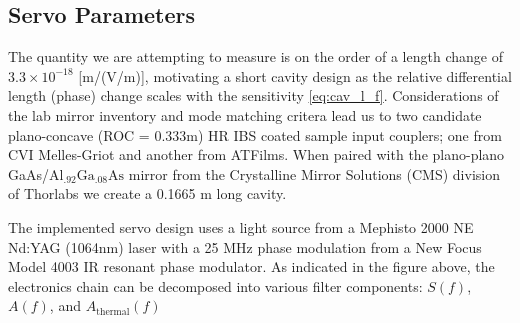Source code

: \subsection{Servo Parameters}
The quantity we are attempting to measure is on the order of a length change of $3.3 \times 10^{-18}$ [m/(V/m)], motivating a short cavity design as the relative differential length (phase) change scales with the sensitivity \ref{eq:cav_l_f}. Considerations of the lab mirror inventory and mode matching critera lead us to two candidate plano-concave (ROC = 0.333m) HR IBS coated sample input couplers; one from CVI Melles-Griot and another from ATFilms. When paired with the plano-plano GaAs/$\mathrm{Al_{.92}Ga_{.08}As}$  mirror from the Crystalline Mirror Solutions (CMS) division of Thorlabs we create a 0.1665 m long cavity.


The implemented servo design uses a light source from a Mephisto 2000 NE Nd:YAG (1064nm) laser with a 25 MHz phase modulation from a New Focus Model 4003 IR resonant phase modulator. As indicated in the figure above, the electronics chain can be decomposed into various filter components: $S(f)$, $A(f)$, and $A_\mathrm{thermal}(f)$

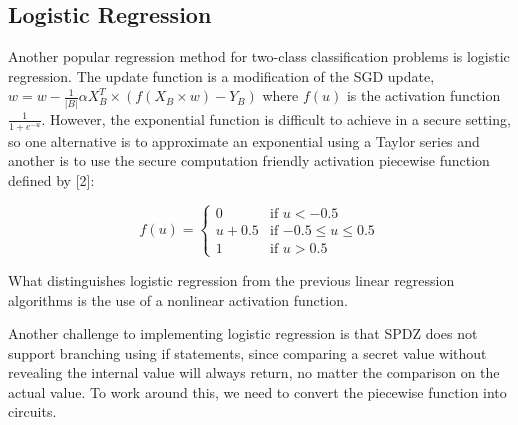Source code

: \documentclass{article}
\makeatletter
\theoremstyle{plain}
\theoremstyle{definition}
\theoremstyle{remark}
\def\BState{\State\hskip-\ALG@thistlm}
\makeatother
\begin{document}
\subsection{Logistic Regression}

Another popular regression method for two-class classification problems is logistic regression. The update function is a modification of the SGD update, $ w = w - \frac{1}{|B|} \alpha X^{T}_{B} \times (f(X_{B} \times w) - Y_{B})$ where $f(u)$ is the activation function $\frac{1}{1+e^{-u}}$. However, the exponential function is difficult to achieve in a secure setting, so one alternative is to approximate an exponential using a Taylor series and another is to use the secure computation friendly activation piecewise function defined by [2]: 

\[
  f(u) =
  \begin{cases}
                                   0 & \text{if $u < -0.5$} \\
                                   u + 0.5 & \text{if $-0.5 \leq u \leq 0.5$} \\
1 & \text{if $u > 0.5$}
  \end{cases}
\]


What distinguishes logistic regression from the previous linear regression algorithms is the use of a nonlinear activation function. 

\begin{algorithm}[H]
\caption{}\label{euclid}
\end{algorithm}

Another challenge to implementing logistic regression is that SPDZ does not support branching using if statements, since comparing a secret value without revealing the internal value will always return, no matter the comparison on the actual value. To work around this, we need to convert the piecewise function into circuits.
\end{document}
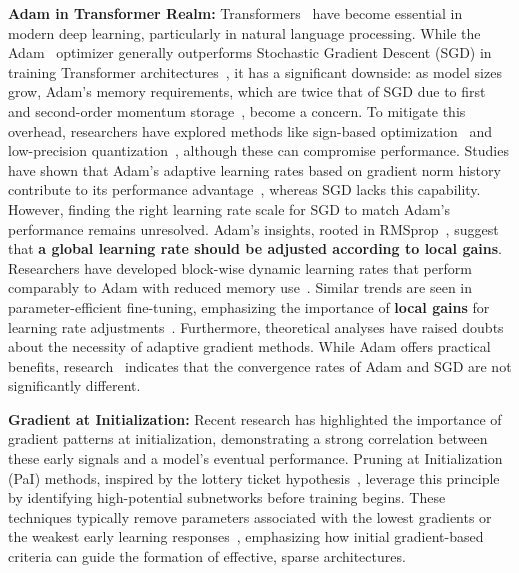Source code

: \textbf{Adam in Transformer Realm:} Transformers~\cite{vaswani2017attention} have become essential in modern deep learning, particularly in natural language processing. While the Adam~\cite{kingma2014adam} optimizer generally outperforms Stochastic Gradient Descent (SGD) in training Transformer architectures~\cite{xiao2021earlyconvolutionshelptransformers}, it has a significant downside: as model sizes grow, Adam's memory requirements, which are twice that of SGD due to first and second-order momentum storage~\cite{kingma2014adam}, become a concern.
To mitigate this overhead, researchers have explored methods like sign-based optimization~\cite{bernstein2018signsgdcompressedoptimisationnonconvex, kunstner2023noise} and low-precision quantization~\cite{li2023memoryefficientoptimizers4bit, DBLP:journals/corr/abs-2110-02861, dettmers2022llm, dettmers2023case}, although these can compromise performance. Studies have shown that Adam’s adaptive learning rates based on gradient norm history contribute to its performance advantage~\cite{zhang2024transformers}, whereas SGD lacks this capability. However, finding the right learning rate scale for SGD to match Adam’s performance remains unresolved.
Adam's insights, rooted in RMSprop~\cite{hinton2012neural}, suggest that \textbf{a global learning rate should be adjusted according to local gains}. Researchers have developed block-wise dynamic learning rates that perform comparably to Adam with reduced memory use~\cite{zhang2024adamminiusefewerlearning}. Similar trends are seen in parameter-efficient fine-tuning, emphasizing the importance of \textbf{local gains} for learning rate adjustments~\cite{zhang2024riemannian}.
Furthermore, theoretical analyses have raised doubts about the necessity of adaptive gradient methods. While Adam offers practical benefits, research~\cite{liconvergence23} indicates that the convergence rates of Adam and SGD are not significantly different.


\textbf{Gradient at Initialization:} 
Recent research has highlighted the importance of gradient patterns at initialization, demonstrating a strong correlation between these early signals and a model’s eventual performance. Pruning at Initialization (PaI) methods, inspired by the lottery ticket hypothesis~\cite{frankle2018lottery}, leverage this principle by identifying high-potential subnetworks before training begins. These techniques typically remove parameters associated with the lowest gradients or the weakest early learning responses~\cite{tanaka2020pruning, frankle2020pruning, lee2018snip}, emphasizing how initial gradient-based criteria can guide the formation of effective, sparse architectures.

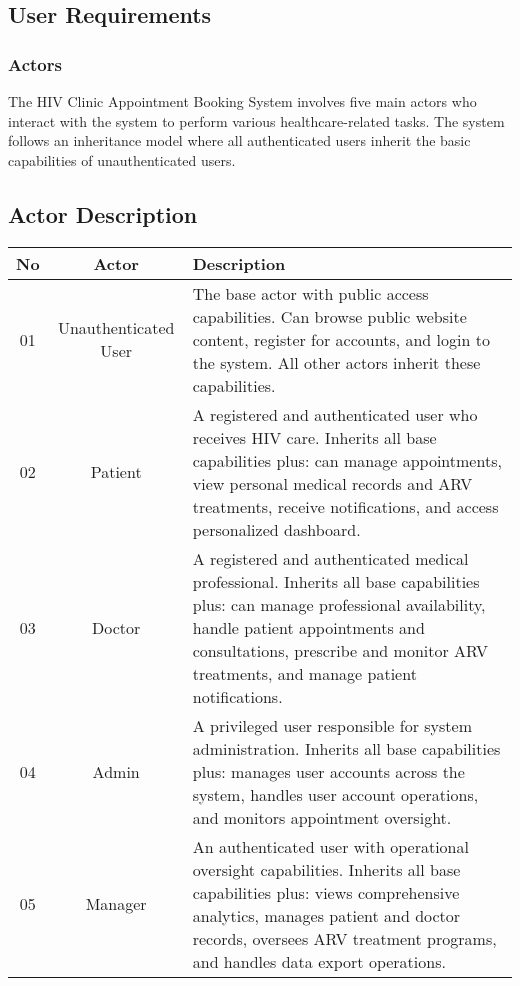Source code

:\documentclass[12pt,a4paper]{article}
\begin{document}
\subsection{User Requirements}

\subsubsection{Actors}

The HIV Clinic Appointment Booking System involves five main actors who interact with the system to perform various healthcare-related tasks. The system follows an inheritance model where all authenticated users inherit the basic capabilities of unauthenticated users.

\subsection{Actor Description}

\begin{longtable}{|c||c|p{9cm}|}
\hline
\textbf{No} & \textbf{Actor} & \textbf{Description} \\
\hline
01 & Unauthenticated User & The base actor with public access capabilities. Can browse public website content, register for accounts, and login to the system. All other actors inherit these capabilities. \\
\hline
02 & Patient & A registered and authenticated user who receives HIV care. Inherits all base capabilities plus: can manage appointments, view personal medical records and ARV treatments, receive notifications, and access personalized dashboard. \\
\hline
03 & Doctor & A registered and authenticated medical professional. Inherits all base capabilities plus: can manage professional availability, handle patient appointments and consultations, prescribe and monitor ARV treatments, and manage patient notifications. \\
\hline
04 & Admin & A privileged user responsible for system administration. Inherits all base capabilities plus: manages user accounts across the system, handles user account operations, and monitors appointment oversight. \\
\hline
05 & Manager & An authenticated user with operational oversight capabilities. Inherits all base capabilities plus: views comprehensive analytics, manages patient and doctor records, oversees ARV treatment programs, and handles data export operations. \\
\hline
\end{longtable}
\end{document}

* * * * * * *

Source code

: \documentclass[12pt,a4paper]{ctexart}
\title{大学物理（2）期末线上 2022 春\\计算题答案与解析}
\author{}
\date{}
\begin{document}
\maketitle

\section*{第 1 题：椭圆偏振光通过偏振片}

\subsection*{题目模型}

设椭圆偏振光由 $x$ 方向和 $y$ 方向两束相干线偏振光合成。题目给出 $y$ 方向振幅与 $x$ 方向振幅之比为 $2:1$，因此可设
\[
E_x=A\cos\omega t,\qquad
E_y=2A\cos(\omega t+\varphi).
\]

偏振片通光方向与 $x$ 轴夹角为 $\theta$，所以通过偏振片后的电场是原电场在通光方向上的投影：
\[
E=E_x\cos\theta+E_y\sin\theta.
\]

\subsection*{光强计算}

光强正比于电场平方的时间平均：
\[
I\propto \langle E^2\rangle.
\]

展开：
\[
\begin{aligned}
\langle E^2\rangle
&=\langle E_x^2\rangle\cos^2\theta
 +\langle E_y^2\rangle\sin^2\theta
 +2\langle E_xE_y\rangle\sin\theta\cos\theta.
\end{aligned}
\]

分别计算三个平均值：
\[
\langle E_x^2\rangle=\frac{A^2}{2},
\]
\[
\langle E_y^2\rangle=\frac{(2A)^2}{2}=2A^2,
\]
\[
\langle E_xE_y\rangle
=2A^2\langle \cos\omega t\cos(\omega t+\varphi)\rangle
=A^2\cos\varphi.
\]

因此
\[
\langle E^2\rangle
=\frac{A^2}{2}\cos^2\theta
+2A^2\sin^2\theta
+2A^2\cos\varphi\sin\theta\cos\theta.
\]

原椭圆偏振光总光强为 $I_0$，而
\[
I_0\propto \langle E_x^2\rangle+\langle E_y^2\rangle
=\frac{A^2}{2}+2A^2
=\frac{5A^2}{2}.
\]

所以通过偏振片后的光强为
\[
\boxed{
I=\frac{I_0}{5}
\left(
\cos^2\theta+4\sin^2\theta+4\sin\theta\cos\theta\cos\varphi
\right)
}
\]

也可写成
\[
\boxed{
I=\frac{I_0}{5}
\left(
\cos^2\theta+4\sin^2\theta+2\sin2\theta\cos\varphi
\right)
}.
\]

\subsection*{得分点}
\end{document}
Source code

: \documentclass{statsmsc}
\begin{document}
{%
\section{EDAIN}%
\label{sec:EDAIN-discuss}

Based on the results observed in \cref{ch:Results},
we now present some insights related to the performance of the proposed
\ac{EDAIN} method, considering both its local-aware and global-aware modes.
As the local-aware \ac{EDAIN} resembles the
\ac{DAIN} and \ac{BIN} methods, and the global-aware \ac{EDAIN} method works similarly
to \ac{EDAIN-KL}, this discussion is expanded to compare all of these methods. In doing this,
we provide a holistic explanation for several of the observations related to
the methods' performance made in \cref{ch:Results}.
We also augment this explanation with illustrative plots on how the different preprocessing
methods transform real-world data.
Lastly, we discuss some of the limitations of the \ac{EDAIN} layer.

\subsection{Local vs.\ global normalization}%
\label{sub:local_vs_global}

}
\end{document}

* * * * * * *

◆ What to produce ◆
For this exercise, repeat exactly the lines of the data above from the one with "Based on the" down to the one with "method works similarly", both end lines included.

◆ Response for this exercise ◆
Based on the results observed in \cref{ch:Results},
we now present some insights related to the performance of the proposed
\ac{EDAIN} method, considering both its local-aware and global-aware modes.
As the local-aware \ac{EDAIN} resembles the
\ac{DAIN} and \ac{BIN} methods, and the global-aware \ac{EDAIN} method works similarly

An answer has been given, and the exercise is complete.